Agonia na zona do euro desestrutura projeto comum
O ESTADO DE SÃO PAULO - 01/03/2010
O espírito que levou os europeus a prosseguir com o euro não existe mais no momento em que precisamos resolver problemas que haviam sido amplamente previstos por Timothy Garton As. E Antígona está presente nesta tragédia também: a Antígona Loudiadis, do Goldman Sachs, autora de um complexo acordo de swap cambial que ajudou a Grécia a ocultar as dimensões de sua dívida, numa "ilusão de ótica", como a define delicadamente o Financial Times, enquanto o país ingressava furtivamente na zona do euro. Pena que a Grécia não tenha consultado algum sábio, como por exemplo Sócrates. Não me refiro a José Sócrates, o primeiro-ministro português, cujo país, aliás, os deuses - isto é, os mercados de bônus - também estão olhando receosos.
Brincadeiras à parte, devemos admitir que este não é apenas o primeiro grande teste da eurozona, mas também um momento de definição de todo o projeto da União Europeia. E como esta é a Europa, e não a Apollo 13, o fracasso é definitivamente uma opção. O mundo não vai esperar que desperdicemos mais uma década olhando para o nosso umbigo.
Não era necessário nenhum dom da profecia para prever os dilemas com os quais a eurozona agora se defronta. Em 1998, escrevi que a união monetária era "uma aposta de alto risco, sem precedentes", e argumentei que, na época, era a prioridade errada para a Europa. Em seguida, deixei-me embalar por uma falsa sensação de segurança com o aparente sucesso do euro, e os prazeres práticos e simbólicos decorrentes do fato de poder viajar pelo continente com apenas uma moeda no bolso. Agora, aparecem as dificuldades previstas. Como observa George Soros, uma moeda "completamente madura" não precisa apenas de um banco central, mas também de um Tesouro.
Para sobreviver e ser bem-sucedida, uma união monetária europeia precisa criar pelo menos um elemento mais forte de união econômica, que, por sua vez, exige um elemento mais forte de união política. A propósito, esta foi uma das principais motivações dos maiores arquitetos políticos do que na época se chamou "união econômica e monetária", entre eles François Mitterrand e Helmut Kohl.
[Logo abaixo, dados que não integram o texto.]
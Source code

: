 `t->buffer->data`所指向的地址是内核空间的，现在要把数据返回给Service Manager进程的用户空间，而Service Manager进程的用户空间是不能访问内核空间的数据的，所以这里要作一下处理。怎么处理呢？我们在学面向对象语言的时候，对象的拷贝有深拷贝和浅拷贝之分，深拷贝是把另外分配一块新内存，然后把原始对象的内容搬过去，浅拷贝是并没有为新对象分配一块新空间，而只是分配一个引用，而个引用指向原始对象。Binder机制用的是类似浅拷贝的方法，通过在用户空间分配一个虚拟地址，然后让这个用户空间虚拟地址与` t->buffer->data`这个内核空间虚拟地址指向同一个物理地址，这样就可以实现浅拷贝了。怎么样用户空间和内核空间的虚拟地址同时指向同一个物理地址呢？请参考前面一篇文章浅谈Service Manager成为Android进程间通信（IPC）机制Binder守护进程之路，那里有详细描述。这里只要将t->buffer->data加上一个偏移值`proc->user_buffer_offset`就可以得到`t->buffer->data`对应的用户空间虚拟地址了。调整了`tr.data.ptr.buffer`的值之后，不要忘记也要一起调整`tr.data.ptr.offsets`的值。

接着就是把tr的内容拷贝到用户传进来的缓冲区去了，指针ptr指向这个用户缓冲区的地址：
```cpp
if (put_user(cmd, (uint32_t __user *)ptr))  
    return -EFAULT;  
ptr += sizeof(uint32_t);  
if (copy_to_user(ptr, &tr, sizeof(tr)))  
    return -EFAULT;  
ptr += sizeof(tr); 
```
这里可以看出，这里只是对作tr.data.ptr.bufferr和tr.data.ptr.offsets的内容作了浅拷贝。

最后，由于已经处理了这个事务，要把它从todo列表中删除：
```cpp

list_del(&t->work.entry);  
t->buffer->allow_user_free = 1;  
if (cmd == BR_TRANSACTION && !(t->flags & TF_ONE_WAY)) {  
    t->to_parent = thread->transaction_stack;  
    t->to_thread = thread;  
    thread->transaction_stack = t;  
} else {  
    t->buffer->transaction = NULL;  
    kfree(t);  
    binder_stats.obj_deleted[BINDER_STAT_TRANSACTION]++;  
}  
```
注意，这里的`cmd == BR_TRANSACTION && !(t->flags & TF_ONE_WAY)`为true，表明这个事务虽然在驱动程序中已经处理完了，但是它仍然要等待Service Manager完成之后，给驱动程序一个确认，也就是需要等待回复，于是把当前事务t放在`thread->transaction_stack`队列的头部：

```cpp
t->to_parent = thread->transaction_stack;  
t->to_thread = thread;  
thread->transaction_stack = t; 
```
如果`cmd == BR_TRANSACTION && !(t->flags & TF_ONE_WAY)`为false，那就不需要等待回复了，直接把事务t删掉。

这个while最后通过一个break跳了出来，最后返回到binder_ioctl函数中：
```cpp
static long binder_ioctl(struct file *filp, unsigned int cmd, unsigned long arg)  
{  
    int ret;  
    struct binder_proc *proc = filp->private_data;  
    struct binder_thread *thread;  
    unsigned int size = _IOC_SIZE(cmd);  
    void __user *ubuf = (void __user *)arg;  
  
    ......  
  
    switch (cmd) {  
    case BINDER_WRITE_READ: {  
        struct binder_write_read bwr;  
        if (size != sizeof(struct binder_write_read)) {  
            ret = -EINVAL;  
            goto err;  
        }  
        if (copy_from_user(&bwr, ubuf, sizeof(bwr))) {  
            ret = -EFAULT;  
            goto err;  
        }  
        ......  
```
Não se tratou apenas, como se falou muitas vezes, do fato de a Europa pôr o carro (monetário) diante dos bois (políticos). Foi uma tentativa de usar o carro para conseguir os bois. Foi a última grande tentativa de lançar mão da chamada estratégia "funcionalista", pela qual seria possível construir uma Europa politicamente integrada mediante a integração econômica. Em termos gerais, isto funcionou durante meio século, da década de 50 à de 90; mas neste caso, não deu certo, ou enquanto esta crise não puder catalisar novos graus de integração, como as primeiras crises fizeram às vezes.
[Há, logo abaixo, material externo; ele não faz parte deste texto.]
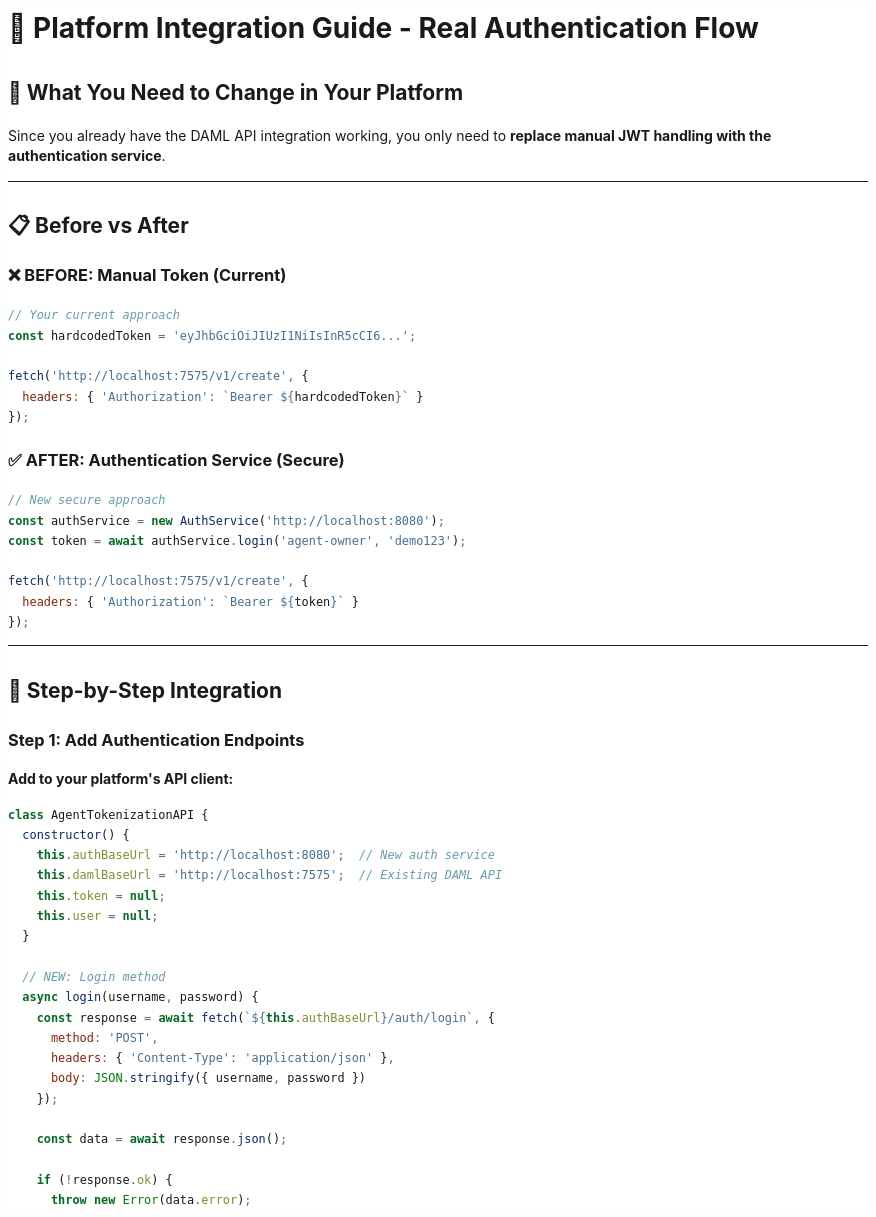 # 🚀 **Platform Integration Guide - Real Authentication Flow**

## 🔧 **What You Need to Change in Your Platform**

Since you already have the DAML API integration working, you only need to **replace manual JWT handling with the authentication service**.

---

## 📋 **Before vs After**

### **❌ BEFORE: Manual Token (Current)**
```javascript
// Your current approach
const hardcodedToken = 'eyJhbGciOiJIUzI1NiIsInR5cCI6...';

fetch('http://localhost:7575/v1/create', {
  headers: { 'Authorization': `Bearer ${hardcodedToken}` }
});
```

### **✅ AFTER: Authentication Service (Secure)**
```javascript
// New secure approach
const authService = new AuthService('http://localhost:8080');
const token = await authService.login('agent-owner', 'demo123');

fetch('http://localhost:7575/v1/create', {
  headers: { 'Authorization': `Bearer ${token}` }
});
```

---

## 🔑 **Step-by-Step Integration**

### **Step 1: Add Authentication Endpoints**

**Add to your platform's API client:**

```javascript
class AgentTokenizationAPI {
  constructor() {
    this.authBaseUrl = 'http://localhost:8080';  // New auth service
    this.damlBaseUrl = 'http://localhost:7575';  // Existing DAML API
    this.token = null;
    this.user = null;
  }

  // NEW: Login method
  async login(username, password) {
    const response = await fetch(`${this.authBaseUrl}/auth/login`, {
      method: 'POST',
      headers: { 'Content-Type': 'application/json' },
      body: JSON.stringify({ username, password })
    });

    const data = await response.json();

    if (!response.ok) {
      throw new Error(data.error);
```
Com sua mentirosa dissipação suicida, a Grécia precipitou a crise. A Grécia é um país único, mesmo entre os PIGS (Portugal, Itália/Irlanda, Grécia e Espanha), pela combinação de um enorme déficit (estimado, no ano passado, em 12,7% do Produto Interno Bruto, PIB) e de um extraordinário endividamento (cerca de 125% do PIB, e crescendo). Não só adotou um padrão de vida acima dos seus meios, como usou os anos da eurozona para se tornar ainda menos competitiva, em gritante contraste com a Alemanha. Segundo um cálculo citado por Martin Wolf, do Financial Times, entre 2000 e 2009 os custos unitários da mão de obra grega subiram 23% em comparação aos da Alemanha.
Na quinta-feira, o país foi afetado pela segunda greve geral em duas semanas, e ainda não vimos nada. A Grécia prometeu aos aliados da zona do euro que este ano baixará o déficit de 12,7% para 8,7%. Pois sim, porcos podem voar! Ou então chamem o Goldman Sachs para outras ilusões óticas.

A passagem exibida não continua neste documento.